▸ **PROBLEM DESCRIPTION**
What is needed is the whole of the data, set down exactly.

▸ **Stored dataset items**
===

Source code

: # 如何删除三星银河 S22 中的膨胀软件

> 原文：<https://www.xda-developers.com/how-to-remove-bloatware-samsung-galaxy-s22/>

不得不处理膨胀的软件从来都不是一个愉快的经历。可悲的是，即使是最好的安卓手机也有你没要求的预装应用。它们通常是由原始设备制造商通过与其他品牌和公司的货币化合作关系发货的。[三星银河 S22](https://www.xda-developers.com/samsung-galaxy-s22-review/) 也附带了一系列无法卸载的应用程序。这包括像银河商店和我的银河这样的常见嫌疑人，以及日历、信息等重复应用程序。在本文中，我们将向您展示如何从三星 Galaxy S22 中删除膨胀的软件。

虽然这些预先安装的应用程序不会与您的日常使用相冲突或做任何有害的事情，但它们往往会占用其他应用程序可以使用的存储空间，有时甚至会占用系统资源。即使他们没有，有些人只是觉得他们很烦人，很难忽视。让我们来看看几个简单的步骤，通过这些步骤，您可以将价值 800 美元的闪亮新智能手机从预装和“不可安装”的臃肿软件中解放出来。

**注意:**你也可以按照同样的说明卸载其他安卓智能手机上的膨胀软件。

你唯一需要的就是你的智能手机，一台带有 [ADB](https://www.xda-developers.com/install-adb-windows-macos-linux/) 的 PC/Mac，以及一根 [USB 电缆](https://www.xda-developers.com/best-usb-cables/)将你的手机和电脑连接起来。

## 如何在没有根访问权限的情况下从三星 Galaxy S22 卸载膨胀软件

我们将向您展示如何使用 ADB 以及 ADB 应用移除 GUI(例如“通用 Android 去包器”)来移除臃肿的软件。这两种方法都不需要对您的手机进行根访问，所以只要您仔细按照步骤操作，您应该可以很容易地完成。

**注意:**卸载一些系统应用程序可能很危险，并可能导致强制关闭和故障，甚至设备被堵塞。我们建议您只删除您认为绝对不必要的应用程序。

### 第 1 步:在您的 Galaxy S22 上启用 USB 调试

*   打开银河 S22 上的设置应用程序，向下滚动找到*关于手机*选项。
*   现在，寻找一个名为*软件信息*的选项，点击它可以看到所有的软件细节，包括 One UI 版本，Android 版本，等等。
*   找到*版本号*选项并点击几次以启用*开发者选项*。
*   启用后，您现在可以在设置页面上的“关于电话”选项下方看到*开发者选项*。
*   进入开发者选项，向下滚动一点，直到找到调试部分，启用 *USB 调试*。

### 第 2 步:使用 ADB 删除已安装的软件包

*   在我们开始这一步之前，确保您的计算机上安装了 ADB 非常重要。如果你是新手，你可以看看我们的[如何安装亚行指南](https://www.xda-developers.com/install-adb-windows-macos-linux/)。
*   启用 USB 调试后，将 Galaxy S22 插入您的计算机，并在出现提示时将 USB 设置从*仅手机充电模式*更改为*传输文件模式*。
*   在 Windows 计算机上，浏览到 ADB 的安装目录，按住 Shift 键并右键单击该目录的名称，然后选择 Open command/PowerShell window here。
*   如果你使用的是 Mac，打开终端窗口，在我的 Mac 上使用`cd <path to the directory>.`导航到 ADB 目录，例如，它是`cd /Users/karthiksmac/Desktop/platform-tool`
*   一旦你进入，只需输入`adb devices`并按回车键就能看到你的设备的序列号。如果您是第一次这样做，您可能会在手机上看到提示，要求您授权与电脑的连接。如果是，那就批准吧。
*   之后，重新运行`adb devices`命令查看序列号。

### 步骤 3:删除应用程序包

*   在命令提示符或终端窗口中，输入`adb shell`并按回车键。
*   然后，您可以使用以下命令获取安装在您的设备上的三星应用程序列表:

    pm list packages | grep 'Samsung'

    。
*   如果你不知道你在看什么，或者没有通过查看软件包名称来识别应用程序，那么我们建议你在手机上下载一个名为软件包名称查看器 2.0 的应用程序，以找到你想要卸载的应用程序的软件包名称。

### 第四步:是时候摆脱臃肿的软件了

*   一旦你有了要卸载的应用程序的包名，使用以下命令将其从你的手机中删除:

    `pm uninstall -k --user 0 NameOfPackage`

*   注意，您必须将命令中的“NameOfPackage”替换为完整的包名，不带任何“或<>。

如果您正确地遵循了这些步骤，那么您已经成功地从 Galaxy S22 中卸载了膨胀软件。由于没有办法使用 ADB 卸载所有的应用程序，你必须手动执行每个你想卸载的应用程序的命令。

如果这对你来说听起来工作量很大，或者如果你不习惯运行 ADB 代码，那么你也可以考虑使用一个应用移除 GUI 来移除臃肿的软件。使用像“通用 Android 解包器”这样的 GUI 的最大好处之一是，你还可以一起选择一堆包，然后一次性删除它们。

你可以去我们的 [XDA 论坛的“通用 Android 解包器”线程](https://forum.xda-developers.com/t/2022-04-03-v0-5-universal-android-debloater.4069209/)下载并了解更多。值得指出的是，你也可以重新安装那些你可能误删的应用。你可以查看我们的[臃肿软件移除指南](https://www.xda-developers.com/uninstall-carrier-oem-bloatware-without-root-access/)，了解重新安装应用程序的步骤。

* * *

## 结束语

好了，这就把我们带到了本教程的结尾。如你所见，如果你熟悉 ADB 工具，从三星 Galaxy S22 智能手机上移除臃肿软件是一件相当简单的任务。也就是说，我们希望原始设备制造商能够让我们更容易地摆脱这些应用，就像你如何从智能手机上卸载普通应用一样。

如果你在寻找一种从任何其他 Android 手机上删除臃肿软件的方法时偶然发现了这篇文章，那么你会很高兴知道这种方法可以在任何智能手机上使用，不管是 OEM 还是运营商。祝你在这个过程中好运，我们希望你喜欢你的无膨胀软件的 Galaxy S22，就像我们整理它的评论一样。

===

▸ **OUTPUT OF THE TASK**
Source code

: # 如何删除三星银河 S22 中的膨胀软件

> 原文：<https://www.xda-developers.com/how-to-remove-bloatware-samsung-galaxy-s22/>

不得不处理膨胀的软件从来都不是一个愉快的经历。可悲的是，即使是最好的安卓手机也有你没要求的预装应用。它们通常是由原始设备制造商通过与其他品牌和公司的货币化合作关系发货的。[三星银河 S22](https://www.xda-developers.com/samsung-galaxy-s22-review/) 也附带了一系列无法卸载的应用程序。这包括像银河商店和我的银河这样的常见嫌疑人，以及日历、信息等重复应用程序。在本文中，我们将向您展示如何从三星 Galaxy S22 中删除膨胀的软件。

虽然这些预先安装的应用程序不会与您的日常使用相冲突或做任何有害的事情，但它们往往会占用其他应用程序可以使用的存储空间，有时甚至会占用系统资源。即使他们没有，有些人只是觉得他们很烦人，很难忽视。让我们来看看几个简单的步骤，通过这些步骤，您可以将价值 800 美元的闪亮新智能手机从预装和“不可安装”的臃肿软件中解放出来。

**注意:**你也可以按照同样的说明卸载其他安卓智能手机上的膨胀软件。

你唯一需要的就是你的智能手机，一台带有 [ADB](https://www.xda-developers.com/install-adb-windows-macos-linux/) 的 PC/Mac，以及一根 [USB 电缆](https://www.xda-developers.com/best-usb-cables/)将你的手机和电脑连接起来。

## 如何在没有根访问权限的情况下从三星 Galaxy S22 卸载膨胀软件

我们将向您展示如何使用 ADB 以及 ADB 应用移除 GUI(例如“通用 Android 去包器”)来移除臃肿的软件。这两种方法都不需要对您的手机进行根访问，所以只要您仔细按照步骤操作，您应该可以很容易地完成。

**注意:**卸载一些系统应用程序可能很危险，并可能导致强制关闭和故障，甚至设备被堵塞。我们建议您只删除您认为绝对不必要的应用程序。

### 第 1 步:在您的 Galaxy S22 上启用 USB 调试

*   打开银河 S22 上的设置应用程序，向下滚动找到*关于手机*选项。
*   现在，寻找一个名为*软件信息*的选项，点击它可以看到所有的软件细节，包括 One UI 版本，Android 版本，等等。
*   找到*版本号*选项并点击几次以启用*开发者选项*。
*   启用后，您现在可以在设置页面上的“关于电话”选项下方看到*开发者选项*。
*   进入开发者选项，向下滚动一点，直到找到调试部分，启用 *USB 调试*。

### 第 2 步:使用 ADB 删除已安装的软件包

*   在我们开始这一步之前，确保您的计算机上安装了 ADB 非常重要。如果你是新手，你可以看看我们的[如何安装亚行指南](https://www.xda-developers.com/install-adb-windows-macos-linux/)。
*   启用 USB 调试后，将 Galaxy S22 插入您的计算机，并在出现提示时将 USB 设置从*仅手机充电模式*更改为*传输文件模式*。
*   在 Windows 计算机上，浏览到 ADB 的安装目录，按住 Shift 键并右键单击该目录的名称，然后选择 Open command/PowerShell window here。
*   如果你使用的是 Mac，打开终端窗口，在我的 Mac 上使用`cd <path to the directory>.`导航到 ADB 目录，例如，它是`cd /Users/karthiksmac/Desktop/platform-tool`
*   一旦你进入，只需输入`adb devices`并按回车键就能看到你的设备的序列号。如果您是第一次这样做，您可能会在手机上看到提示，要求您授权与电脑的连接。如果是，那就批准吧。
*   之后，重新运行`adb devices`命令查看序列号。

### 步骤 3:删除应用程序包

*   在命令提示符或终端窗口中，输入`adb shell`并按回车键。
*   然后，您可以使用以下命令获取安装在您的设备上的三星应用程序列表:

    pm list packages | grep 'Samsung'

    。
*   如果你不知道你在看什么，或者没有通过查看软件包名称来识别应用程序，那么我们建议你在手机上下载一个名为软件包名称查看器 2.0 的应用程序，以找到你想要卸载的应用程序的软件包名称。

### 第四步:是时候摆脱臃肿的软件了

*   一旦你有了要卸载的应用程序的包名，使用以下命令将其从你的手机中删除:

    `pm uninstall -k --user 0 NameOfPackage`

*   注意，您必须将命令中的“NameOfPackage”替换为完整的包名，不带任何“或<>。

如果您正确地遵循了这些步骤，那么您已经成功地从 Galaxy S22 中卸载了膨胀软件。由于没有办法使用 ADB 卸载所有的应用程序，你必须手动执行每个你想卸载的应用程序的命令。

如果这对你来说听起来工作量很大，或者如果你不习惯运行 ADB 代码，那么你也可以考虑使用一个应用移除 GUI 来移除臃肿的软件。使用像“通用 Android 解包器”这样的 GUI 的最大好处之一是，你还可以一起选择一堆包，然后一次性删除它们。

你可以去我们的 [XDA 论坛的“通用 Android 解包器”线程](https://forum.xda-developers.com/t/2022-04-03-v0-5-universal-android-debloater.4069209/)下载并了解更多。值得指出的是，你也可以重新安装那些你可能误删的应用。你可以查看我们的[臃肿软件移除指南](https://www.xda-developers.com/uninstall-carrier-oem-bloatware-without-root-access/)，了解重新安装应用程序的步骤。

* * *

## 结束语

好了，这就把我们带到了本教程的结尾。如你所见，如果你熟悉 ADB 工具，从三星 Galaxy S22 智能手机上移除臃肿软件是一件相当简单的任务。也就是说，我们希望原始设备制造商能够让我们更容易地摆脱这些应用，就像你如何从智能手机上卸载普通应用一样。

如果你在寻找一种从任何其他 Android 手机上删除臃肿软件的方法时偶然发现了这篇文章，那么你会很高兴知道这种方法可以在任何智能手机上使用，不管是 OEM 还是运营商。祝你在这个过程中好运，我们希望你喜欢你的无膨胀软件的 Galaxy S22，就像我们整理它的评论一样。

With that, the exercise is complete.